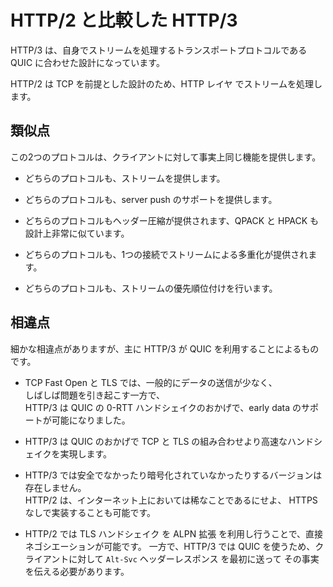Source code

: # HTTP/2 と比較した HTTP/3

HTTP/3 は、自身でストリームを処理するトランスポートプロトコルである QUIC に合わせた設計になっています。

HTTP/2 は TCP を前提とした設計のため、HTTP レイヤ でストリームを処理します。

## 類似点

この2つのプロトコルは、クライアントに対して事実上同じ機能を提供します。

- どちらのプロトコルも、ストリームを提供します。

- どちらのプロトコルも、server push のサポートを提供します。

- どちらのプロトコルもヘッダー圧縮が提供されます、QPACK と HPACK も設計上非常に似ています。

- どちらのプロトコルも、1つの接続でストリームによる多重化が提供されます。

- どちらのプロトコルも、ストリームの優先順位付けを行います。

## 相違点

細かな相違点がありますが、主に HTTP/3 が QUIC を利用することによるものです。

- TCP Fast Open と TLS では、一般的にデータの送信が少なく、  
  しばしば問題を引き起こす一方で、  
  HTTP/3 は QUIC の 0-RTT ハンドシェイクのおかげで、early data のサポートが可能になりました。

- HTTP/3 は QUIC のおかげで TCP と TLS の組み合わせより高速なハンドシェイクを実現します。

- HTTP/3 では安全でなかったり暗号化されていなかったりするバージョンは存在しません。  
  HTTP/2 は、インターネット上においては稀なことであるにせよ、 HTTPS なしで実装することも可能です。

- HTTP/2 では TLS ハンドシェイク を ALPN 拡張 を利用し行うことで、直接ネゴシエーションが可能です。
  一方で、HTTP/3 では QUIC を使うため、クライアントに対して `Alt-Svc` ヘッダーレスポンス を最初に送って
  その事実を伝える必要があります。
========================
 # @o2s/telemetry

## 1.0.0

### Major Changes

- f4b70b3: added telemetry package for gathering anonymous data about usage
========================
→ Work required: Take each line from the preceding material that contains "QUIC" and copy it.

→ Your response:
HTTP/3 は、自身でストリームを処理するトランスポートプロトコルである QUIC に合わせた設計になっています。
細かな相違点がありますが、主に HTTP/3 が QUIC を利用することによるものです。
  HTTP/3 は QUIC の 0-RTT ハンドシェイクのおかげで、early data のサポートが可能になりました。
- HTTP/3 は QUIC のおかげで TCP と TLS の組み合わせより高速なハンドシェイクを実現します。
  一方で、HTTP/3 では QUIC を使うため、クライアントに対して `Alt-Svc` ヘッダーレスポンス を最初に送って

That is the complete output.